### AIM OF THE EXERCISE
Everything from the line with "All programs within" through the final line below should be copied out exactly, and nothing else should appear.

=== GIVEN ENTRIES ===

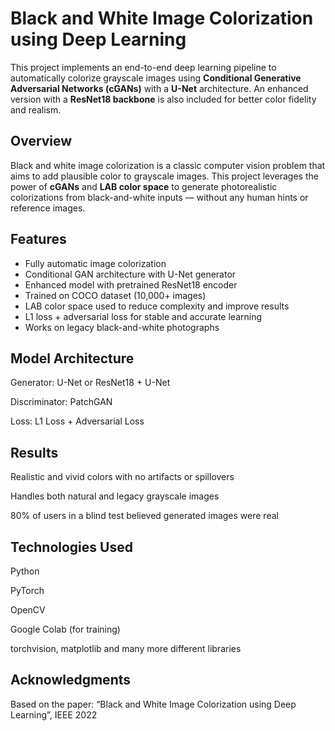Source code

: #  Black and White Image Colorization using Deep Learning

This project implements an end-to-end deep learning pipeline to automatically colorize grayscale images using **Conditional Generative Adversarial Networks (cGANs)** with a **U-Net** architecture. An enhanced version with a **ResNet18 backbone** is also included for better color fidelity and realism.

##  Overview

Black and white image colorization is a classic computer vision problem that aims to add plausible color to grayscale images. This project leverages the power of **cGANs** and **LAB color space** to generate photorealistic colorizations from black-and-white inputs — without any human hints or reference images.

##  Features

-  Fully automatic image colorization
-  Conditional GAN architecture with U-Net generator
-  Enhanced model with pretrained ResNet18 encoder
-  Trained on COCO dataset (10,000+ images)
-  LAB color space used to reduce complexity and improve results
-  L1 loss + adversarial loss for stable and accurate learning
-  Works on legacy black-and-white photographs

##  Model Architecture
Generator: U-Net or ResNet18 + U-Net

Discriminator: PatchGAN

Loss: L1 Loss + Adversarial Loss

##  Results
 Realistic and vivid colors with no artifacts or spillovers

 Handles both natural and legacy grayscale images

 80% of users in a blind test believed generated images were real

##  Technologies Used
Python

PyTorch

OpenCV

Google Colab (for training)

torchvision, matplotlib and many more different libraries

##  Acknowledgments
Based on the paper: “Black and White Image Colorization using Deep Learning”, IEEE 2022
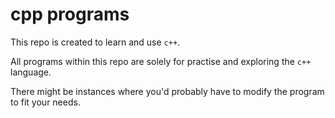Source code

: # cpp programs

This repo is created to learn and use `c++`.

All programs within this repo are solely for practise and exploring the `c++` language.

There might be instances where you'd probably have to modify the program to fit your needs.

===

### ANSWER AREA
All programs within this repo are solely for practise and exploring the `c++` language.

There might be instances where you'd probably have to modify the program to fit your needs.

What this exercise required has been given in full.